Qu’avons-nous vu depuis ce temps jusqu’au moment où je parle ? aucune mesure décisive pour le salut de la patrie ; parce que l’influence de la faction les a toutes dirigées. Quelques individus ont été mis en état d’arrestation ; le scellé a été apposé sur leurs papiers : mais après qu’ils ont été bien et dument avertis, et que plusieurs d’entr’eux, tels que Sylleri et d’Orléans, ont eux-mêmes invoqué cette formalité[3]. Bonne-Carrère, Laclos, Sauvin, et d’autres également suspects, ont été relâchés aussitôt qu’arrêtés[4]. On a mis en otage tous les Bourbons ; mais il fallait remettre les prévenus entre les mains de la justice. Les constituer en otages et les envoyer aux extrémités de la République, qu’était-ce autre chose que les soustraire à l’empire de la loi et à l’autorité du tribunal révolutionnaire, que les conspirateurs redoutent. Qu’était-ce autre chose que les réserver, en quelque sorte, comme des objets d’échange avec nos commissaires arrêtés par la connivence de Dumouriez, avec les chefs de la faction, et comme des moyens de transition avec les tyrans ? [5]

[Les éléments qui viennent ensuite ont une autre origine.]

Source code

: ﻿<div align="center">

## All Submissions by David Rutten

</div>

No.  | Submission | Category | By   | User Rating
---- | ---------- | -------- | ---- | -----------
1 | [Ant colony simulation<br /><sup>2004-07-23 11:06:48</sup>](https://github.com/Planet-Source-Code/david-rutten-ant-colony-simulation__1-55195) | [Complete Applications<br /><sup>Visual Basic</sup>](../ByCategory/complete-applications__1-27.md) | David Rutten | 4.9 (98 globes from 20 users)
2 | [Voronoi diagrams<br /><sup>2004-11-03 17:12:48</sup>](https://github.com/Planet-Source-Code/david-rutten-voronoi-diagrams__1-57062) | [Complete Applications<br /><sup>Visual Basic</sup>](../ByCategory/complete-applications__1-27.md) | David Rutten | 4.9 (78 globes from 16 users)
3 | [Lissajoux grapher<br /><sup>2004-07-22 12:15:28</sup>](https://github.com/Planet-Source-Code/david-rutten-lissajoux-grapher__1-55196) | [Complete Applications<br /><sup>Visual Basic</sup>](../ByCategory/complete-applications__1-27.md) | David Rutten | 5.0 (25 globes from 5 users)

  1. L’aide de Camp de Dumouriez auquel Robespierre fait allusion s’appelle Bernazé. Il vint faire son récit à la Convention le 4 avril (Mon., XVI, 58-59).
  2. Voir Lettre de Dumouriez au général Miaczinsky du 2 avril, saisie dAns ses papiers et lue à la Convention le 3. (Mon. XVI, 56).

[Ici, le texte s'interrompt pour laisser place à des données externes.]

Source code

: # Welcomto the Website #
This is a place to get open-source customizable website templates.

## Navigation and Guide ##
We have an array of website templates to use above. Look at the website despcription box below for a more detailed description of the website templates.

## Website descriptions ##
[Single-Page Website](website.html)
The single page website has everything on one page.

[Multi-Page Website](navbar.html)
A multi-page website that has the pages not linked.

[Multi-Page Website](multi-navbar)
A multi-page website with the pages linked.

  3. Sililery et Philippe-Egalité comparurent d’abord le 31 mars au soir dEvant le Comité de défense générale (Aulard, Recueil… II, 593), puis le 4 avril devant la Convention qui décida, sur la proposition de La Reveillière-Lepeaux, de mettre en état d’arrestation la femme et les enfants du général Valence, la femme de Philippe-Egalité, Mme de Montessora, et décida, en outre, que Sillery et Phillippe-Egalité seraient gardés à vue, avec liberté d’aller où ils jugeraient à propos dans Paris seulement. (Mon., XVI, 61). Mais le 5, Sillery fut arrêté, et deux jours après, l’ex-duc d’Orléans.
  4. Pierre Ambroisie Charles Choderlos de Laclos (1741-1803) ne fut remis en liberté que le 11 frimaire an III.

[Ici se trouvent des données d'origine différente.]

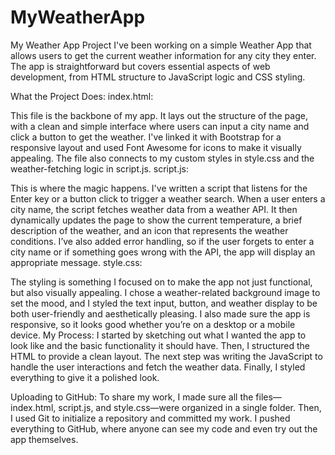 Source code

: # MyWeatherApp

My Weather App Project
I've been working on a simple Weather App that allows users to get the current weather information for any city they enter. The app is straightforward but covers essential aspects of web development, from HTML structure to JavaScript logic and CSS styling.

What the Project Does:
index.html:

This file is the backbone of my app. It lays out the structure of the page, with a clean and simple interface where users can input a city name and click a button to get the weather.
I've linked it with Bootstrap for a responsive layout and used Font Awesome for icons to make it visually appealing.
The file also connects to my custom styles in style.css and the weather-fetching logic in script.js.
script.js:

This is where the magic happens. I've written a script that listens for the Enter key or a button click to trigger a weather search.
When a user enters a city name, the script fetches weather data from a weather API. It then dynamically updates the page to show the current temperature, a brief description of the weather, and an icon that represents the weather conditions.
I’ve also added error handling, so if the user forgets to enter a city name or if something goes wrong with the API, the app will display an appropriate message.
style.css:

The styling is something I focused on to make the app not just functional, but also visually appealing.
I chose a weather-related background image to set the mood, and I styled the text input, button, and weather display to be both user-friendly and aesthetically pleasing.
I also made sure the app is responsive, so it looks good whether you’re on a desktop or a mobile device.
My Process:
I started by sketching out what I wanted the app to look like and the basic functionality it should have. Then, I structured the HTML to provide a clean layout. The next step was writing the JavaScript to handle the user interactions and fetch the weather data. Finally, I styled everything to give it a polished look.

Uploading to GitHub:
To share my work, I made sure all the files—index.html, script.js, and style.css—were organized in a single folder. Then, I used Git to initialize a repository and committed my work. I pushed everything to GitHub, where anyone can see my code and even try out the app themselves.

  5. Le 4 avril, la Convention avait décrété que « les pères et mères, les femmes et les enfants des officiers de l’armée qui étaient commandée par Dumouriez, depuis le grade de sous-lieutenant, jusqu’au grade de lieutenant-général inclusivement, seraient gardés a vue comme otages par chaque municipalité du lieu de leur résidence, jusqu’à ce que les commissaires envoyés par la Convention nationale et le ministre de la Guerre, détenus par la perfidie de Dumouriez, soient remis en liberté, ou que l’armée de la Belgique soit remise sous les ordres du nouveau général qui sera nommé ». (Aulard, Recueil des actes… II, 575, note, et Mon., XVI, 57-58).